● **Data to examine**:
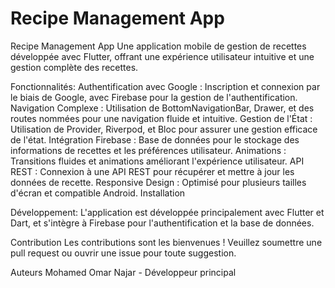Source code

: # Recipe Management App

Recipe Management App
Une application mobile de gestion de recettes développée avec Flutter, offrant une expérience utilisateur intuitive et une gestion complète des recettes.

Fonctionnalités:
Authentification avec Google : Inscription et connexion par le biais de Google, avec Firebase pour la gestion de l'authentification.
Navigation Complexe : Utilisation de BottomNavigationBar, Drawer, et des routes nommées pour une navigation fluide et intuitive.
Gestion de l'État : Utilisation de Provider, Riverpod, et Bloc pour assurer une gestion efficace de l'état.
Intégration Firebase : Base de données pour le stockage des informations de recettes et les préférences utilisateur.
Animations : Transitions fluides et animations améliorant l'expérience utilisateur.
API REST : Connexion à une API REST pour récupérer et mettre à jour les données de recette.
Responsive Design : Optimisé pour plusieurs tailles d'écran et compatible Android.
Installation

Développement:
L'application est développée principalement avec Flutter et Dart, et s'intègre à Firebase pour l'authentification et la base de données.

Contribution
Les contributions sont les bienvenues ! Veuillez soumettre une pull request ou ouvrir une issue pour toute suggestion.

Auteurs
Mohamed Omar Najar - Développeur principal
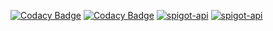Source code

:[![Codacy Badge](https://app.codacy.com/project/badge/Grade/b252ef119c624bfb9eb05971e7919726)](https://app.codacy.com/gh/winterhavenmc/MessageBuilderLib/dashboard?utm_source=gh&utm_medium=referral&utm_content=&utm_campaign=Badge_grade)
[![Codacy Badge](https://app.codacy.com/project/badge/Coverage/b252ef119c624bfb9eb05971e7919726)](https://app.codacy.com/gh/winterhavenmc/MessageBuilderLib/dashboard?utm_source=gh&utm_medium=referral&utm_content=&utm_campaign=Badge_coverage)
[![spigot-api](https://badgen.net/static/spigot-api/1.24.4?color=yellow)](https://spigotmc.org)
[![spigot-api](https://badgen.net/static/License/GPLv3)](https://www.gnu.org/licenses/gpl-3.0)
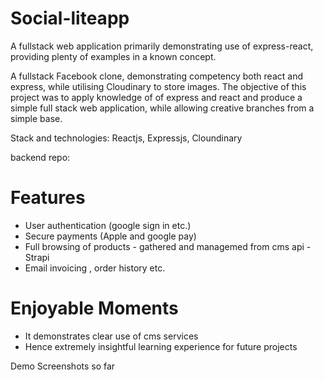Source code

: # Social-liteapp
A fullstack web application primarily demonstrating use of express-react, providing plenty of examples in a known concept.

A fullstack Facebook clone, demonstrating competency both react and express, while utilising Cloudinary to store images.
The objective of this project was to apply knowledge of of express and react and produce a simple full stack web application, while allowing creative branches from a simple base.

Stack and technologies: Reactjs, Expressjs, Cloundinary

backend repo: 


# Features
- User authentication (google sign in etc.)
- Secure payments (Apple and google pay)
- Full browsing of products - gathered and managemed from cms api - Strapi
- Email invoicing , order history etc.

# Enjoyable Moments
- It demonstrates clear use of cms services
- Hence extremely insightful learning experience for future projects

Demo Screenshots so far
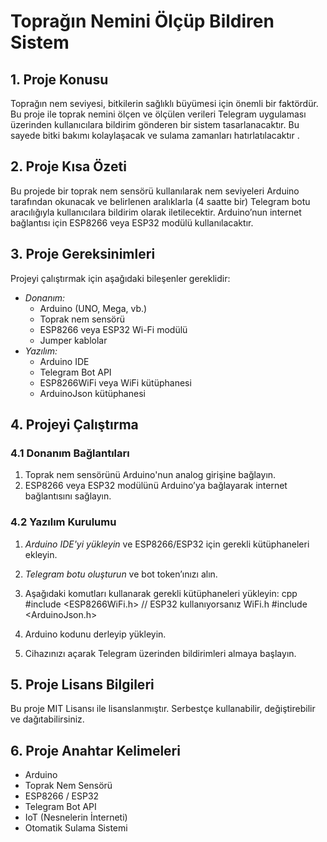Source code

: # Toprağın Nemini Ölçüp Bildiren Sistem

## 1. Proje Konusu
Toprağın nem seviyesi, bitkilerin sağlıklı büyümesi için önemli bir faktördür. Bu proje ile toprak nemini ölçen ve ölçülen verileri Telegram uygulaması üzerinden kullanıcılara bildirim gönderen bir sistem tasarlanacaktır. Bu sayede bitki bakımı kolaylaşacak ve sulama zamanları hatırlatılacaktır .

## 2. Proje Kısa Özeti
Bu projede bir toprak nem sensörü kullanılarak nem seviyeleri Arduino tarafından okunacak ve belirlenen aralıklarla (4 saatte bir) Telegram botu aracılığıyla kullanıcılara bildirim olarak iletilecektir. Arduino’nun internet bağlantısı için ESP8266 veya ESP32 modülü kullanılacaktır.

## 3. Proje Gereksinimleri
Projeyi çalıştırmak için aşağıdaki bileşenler gereklidir:
- *Donanım:*
  - Arduino (UNO, Mega, vb.)
  - Toprak nem sensörü
  - ESP8266 veya ESP32 Wi-Fi modülü
  - Jumper kablolar
- *Yazılım:*
  - Arduino IDE
  - Telegram Bot API
  - ESP8266WiFi veya WiFi kütüphanesi
  - ArduinoJson kütüphanesi

## 4. Projeyi Çalıştırma
### 4.1 Donanım Bağlantıları
1. Toprak nem sensörünü Arduino'nun analog girişine bağlayın.
2. ESP8266 veya ESP32 modülünü Arduino’ya bağlayarak internet bağlantısını sağlayın.

### 4.2 Yazılım Kurulumu
1. *Arduino IDE'yi yükleyin* ve ESP8266/ESP32 için gerekli kütüphaneleri ekleyin.
2. *Telegram botu oluşturun* ve bot token’ınızı alın.
3. Aşağıdaki komutları kullanarak gerekli kütüphaneleri yükleyin:
   cpp
   #include <ESP8266WiFi.h> // ESP32 kullanıyorsanız WiFi.h
   #include <ArduinoJson.h>
   
4. Arduino kodunu derleyip yükleyin.
5. Cihazınızı açarak Telegram üzerinden bildirimleri almaya başlayın.

## 5. Proje Lisans Bilgileri
Bu proje MIT Lisansı ile lisanslanmıştır. Serbestçe kullanabilir, değiştirebilir ve dağıtabilirsiniz.

## 6. Proje Anahtar Kelimeleri
- Arduino
- Toprak Nem Sensörü
- ESP8266 / ESP32
- Telegram Bot API
- IoT (Nesnelerin İnterneti)
- Otomatik Sulama Sistemi
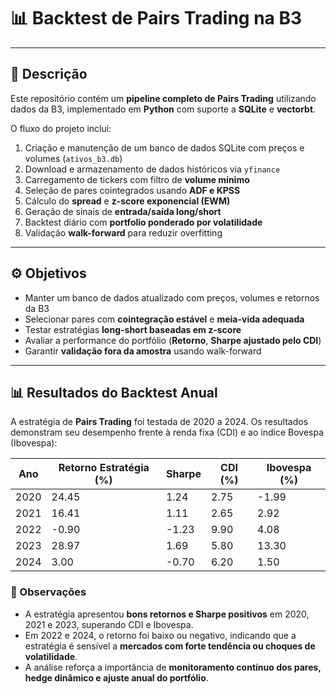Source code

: # 📊 Backtest de Pairs Trading na B3

---

## 📝 Descrição

Este repositório contém um **pipeline completo de Pairs Trading** utilizando dados da B3, implementado em **Python** com suporte a **SQLite** e **vectorbt**.  

O fluxo do projeto inclui:

1. Criação e manutenção de um banco de dados SQLite com preços e volumes (`ativos_b3.db`)  
2. Download e armazenamento de dados históricos via `yfinance`  
3. Carregamento de tickers com filtro de **volume mínimo**  
4. Seleção de pares cointegrados usando **ADF e KPSS**  
5. Cálculo do **spread** e **z-score exponencial (EWM)**  
6. Geração de sinais de **entrada/saída long/short**  
7. Backtest diário com **portfolio ponderado por volatilidade**  
8. Validação **walk-forward** para reduzir overfitting  

---

## ⚙️ Objetivos

- Manter um banco de dados atualizado com preços, volumes e retornos da B3  
- Selecionar pares com **cointegração estável** e **meia-vida adequada**  
- Testar estratégias **long-short baseadas em z-score**  
- Avaliar a performance do portfólio (**Retorno**, **Sharpe ajustado pelo CDI**)  
- Garantir **validação fora da amostra** usando walk-forward  

---
## 📊 Resultados do Backtest Anual

A estratégia de **Pairs Trading** foi testada de 2020 a 2024. Os resultados demonstram seu desempenho frente à renda fixa (CDI) e ao índice Bovespa (Ibovespa):

| Ano  | Retorno Estratégia (%) | Sharpe | CDI (%) | Ibovespa (%) |
|------|----------------------|--------|---------|--------------|
| 2020 | 24.45                | 1.24   | 2.75    | -1.99        |
| 2021 | 16.41                | 1.11   | 2.65    | 2.92         |
| 2022 | -0.90                | -1.23  | 9.90    | 4.08         |
| 2023 | 28.97                | 1.69   | 5.80    | 13.30        |
| 2024 | 3.00                 | -0.70  | 6.20    | 1.50         |

### 🔹 Observações
- A estratégia apresentou **bons retornos e Sharpe positivos** em 2020, 2021 e 2023, superando CDI e Ibovespa.  
- Em 2022 e 2024, o retorno foi baixo ou negativo, indicando que a estratégia é sensível a **mercados com forte tendência ou choques de volatilidade**.  
- A análise reforça a importância de **monitoramento contínuo dos pares, hedge dinâmico e ajuste anual do portfólio**.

● **Work item**: Leaving every picture out, write out exactly the lines from the beginning of the listing above to the line with "Animations : Transitions", inclusive.

● **Final answer**:
Source code

: # Recipe Management App

Recipe Management App
Une application mobile de gestion de recettes développée avec Flutter, offrant une expérience utilisateur intuitive et une gestion complète des recettes.

Fonctionnalités:
Authentification avec Google : Inscription et connexion par le biais de Google, avec Firebase pour la gestion de l'authentification.
Navigation Complexe : Utilisation de BottomNavigationBar, Drawer, et des routes nommées pour une navigation fluide et intuitive.
Gestion de l'État : Utilisation de Provider, Riverpod, et Bloc pour assurer une gestion efficace de l'état.
Intégration Firebase : Base de données pour le stockage des informations de recettes et les préférences utilisateur.
Animations : Transitions fluides et animations améliorant l'expérience utilisateur.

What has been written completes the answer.